:: EXERCISE ::
All that is wanted is the lines from the first line of the listing below through the line containing "### **Introduction**", written out exactly with pictures left out.
-----
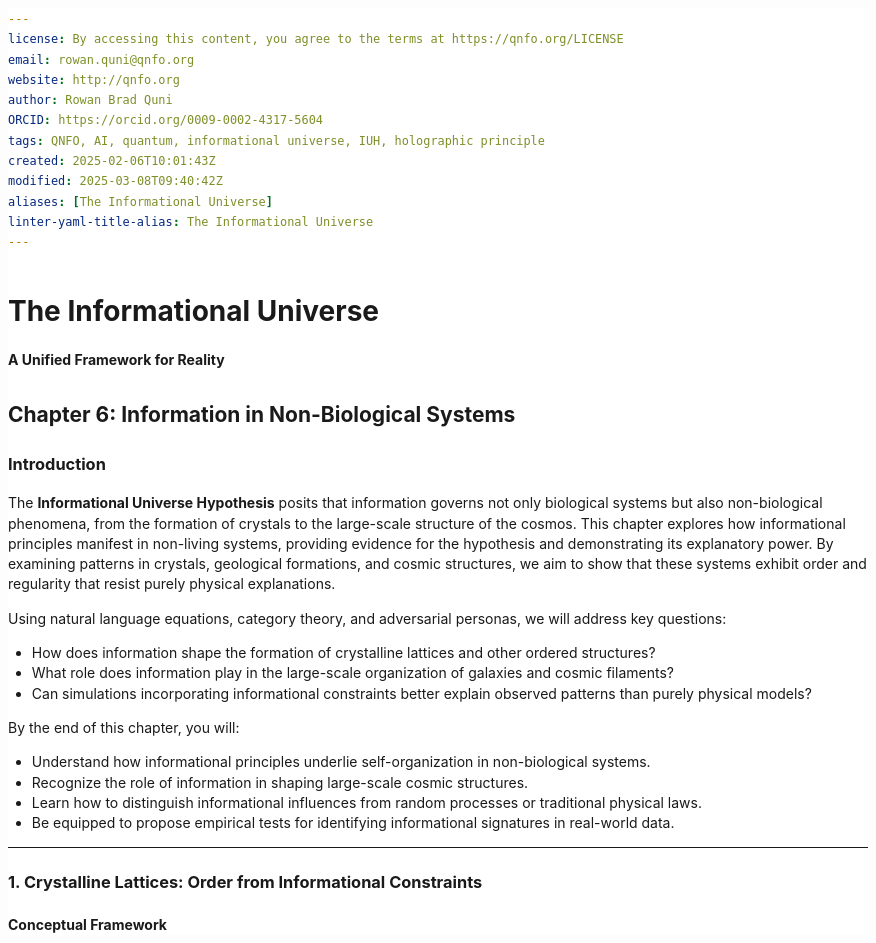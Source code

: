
 ```yaml
---
license: By accessing this content, you agree to the terms at https://qnfo.org/LICENSE
email: rowan.quni@qnfo.org
website: http://qnfo.org
author: Rowan Brad Quni
ORCID: https://orcid.org/0009-0002-4317-5604
tags: QNFO, AI, quantum, informational universe, IUH, holographic principle
created: 2025-02-06T10:01:43Z
modified: 2025-03-08T09:40:42Z
aliases: [The Informational Universe]
linter-yaml-title-alias: The Informational Universe
---
```


# The Informational Universe

**A Unified Framework for Reality**

## **Chapter 6: Information in Non-Biological Systems**

### **Introduction**

The **Informational Universe Hypothesis** posits that information governs not only biological systems but also non-biological phenomena, from the formation of crystals to the large-scale structure of the cosmos. This chapter explores how informational principles manifest in non-living systems, providing evidence for the hypothesis and demonstrating its explanatory power. By examining patterns in crystals, geological formations, and cosmic structures, we aim to show that these systems exhibit order and regularity that resist purely physical explanations.

Using natural language equations, category theory, and adversarial personas, we will address key questions:
- How does information shape the formation of crystalline lattices and other ordered structures?
- What role does information play in the large-scale organization of galaxies and cosmic filaments?
- Can simulations incorporating informational constraints better explain observed patterns than purely physical models?

By the end of this chapter, you will:
- Understand how informational principles underlie self-organization in non-biological systems.
- Recognize the role of information in shaping large-scale cosmic structures.
- Learn how to distinguish informational influences from random processes or traditional physical laws.
- Be equipped to propose empirical tests for identifying informational signatures in real-world data.

---

### **1. Crystalline Lattices: Order from Informational Constraints**

#### **Conceptual Framework**
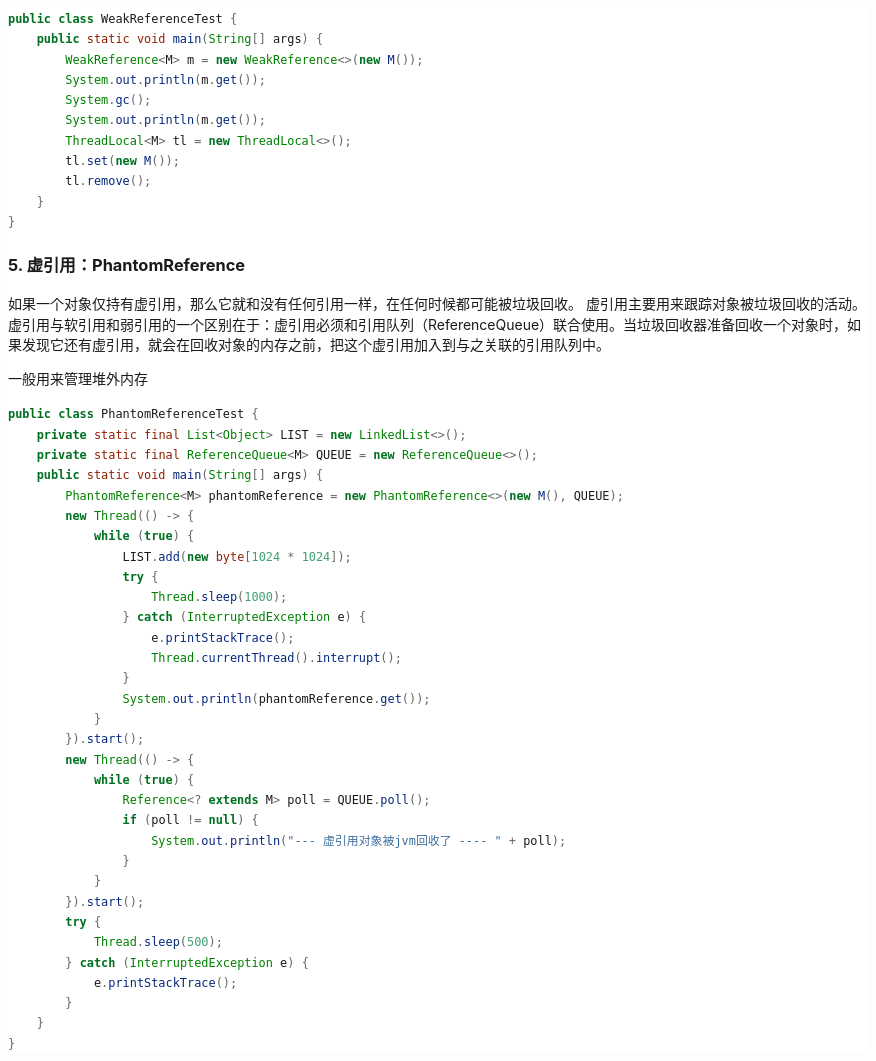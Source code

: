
 ```java
public class WeakReferenceTest {
    public static void main(String[] args) {
        WeakReference<M> m = new WeakReference<>(new M());
        System.out.println(m.get());
        System.gc();
        System.out.println(m.get());
        ThreadLocal<M> tl = new ThreadLocal<>();
        tl.set(new M());
        tl.remove();
    }
}
```

### 5. 虚引用：PhantomReference

如果一个对象仅持有虚引用，那么它就和没有任何引用一样，在任何时候都可能被垃圾回收。 虚引用主要用来跟踪对象被垃圾回收的活动。虚引用与软引用和弱引用的一个区别在于：虚引用必须和引用队列（ReferenceQueue）联合使用。当垃圾回收器准备回收一个对象时，如果发现它还有虚引用，就会在回收对象的内存之前，把这个虚引用加入到与之关联的引用队列中。

一般用来管理堆外内存

```java
public class PhantomReferenceTest {
    private static final List<Object> LIST = new LinkedList<>();
    private static final ReferenceQueue<M> QUEUE = new ReferenceQueue<>();
    public static void main(String[] args) {
        PhantomReference<M> phantomReference = new PhantomReference<>(new M(), QUEUE);
        new Thread(() -> {
            while (true) {
                LIST.add(new byte[1024 * 1024]);
                try {
                    Thread.sleep(1000);
                } catch (InterruptedException e) {
                    e.printStackTrace();
                    Thread.currentThread().interrupt();
                }
                System.out.println(phantomReference.get());
            }
        }).start();
        new Thread(() -> {
            while (true) {
                Reference<? extends M> poll = QUEUE.poll();
                if (poll != null) {
                    System.out.println("--- 虚引用对象被jvm回收了 ---- " + poll);
                }
            }
        }).start();
        try {
            Thread.sleep(500);
        } catch (InterruptedException e) {
            e.printStackTrace();
        }
    }
}
```
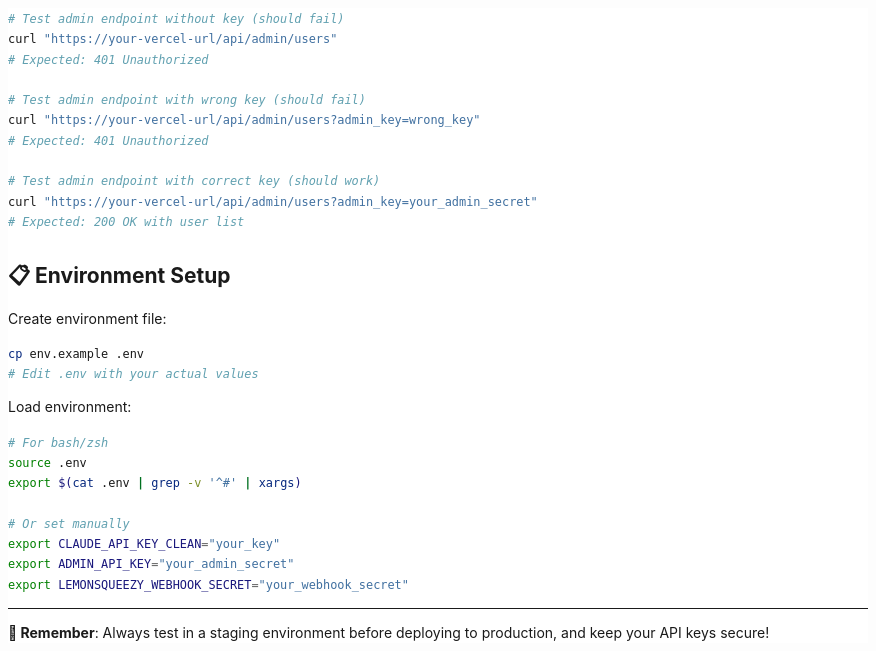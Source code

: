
 ```bash
# Test admin endpoint without key (should fail)
curl "https://your-vercel-url/api/admin/users" 
# Expected: 401 Unauthorized

# Test admin endpoint with wrong key (should fail)  
curl "https://your-vercel-url/api/admin/users?admin_key=wrong_key"
# Expected: 401 Unauthorized

# Test admin endpoint with correct key (should work)
curl "https://your-vercel-url/api/admin/users?admin_key=your_admin_secret"
# Expected: 200 OK with user list
```

## 📋 Environment Setup

Create environment file:
```bash
cp env.example .env
# Edit .env with your actual values
```

Load environment:
```bash
# For bash/zsh
source .env
export $(cat .env | grep -v '^#' | xargs)

# Or set manually
export CLAUDE_API_KEY_CLEAN="your_key"
export ADMIN_API_KEY="your_admin_secret"  
export LEMONSQUEEZY_WEBHOOK_SECRET="your_webhook_secret"
```

---

**📌 Remember**: Always test in a staging environment before deploying to production, and keep your API keys secure!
-----
:: TASK RESULT ::
Source code

:
 ```yaml
---
license: By accessing this content, you agree to the terms at https://qnfo.org/LICENSE
email: rowan.quni@qnfo.org
website: http://qnfo.org
author: Rowan Brad Quni
ORCID: https://orcid.org/0009-0002-4317-5604
tags: QNFO, AI, quantum, informational universe, IUH, holographic principle
created: 2025-02-06T10:01:43Z
modified: 2025-03-08T09:40:42Z
aliases: [The Informational Universe]
linter-yaml-title-alias: The Informational Universe
---
```


# The Informational Universe

**A Unified Framework for Reality**

## **Chapter 6: Information in Non-Biological Systems**

### **Introduction**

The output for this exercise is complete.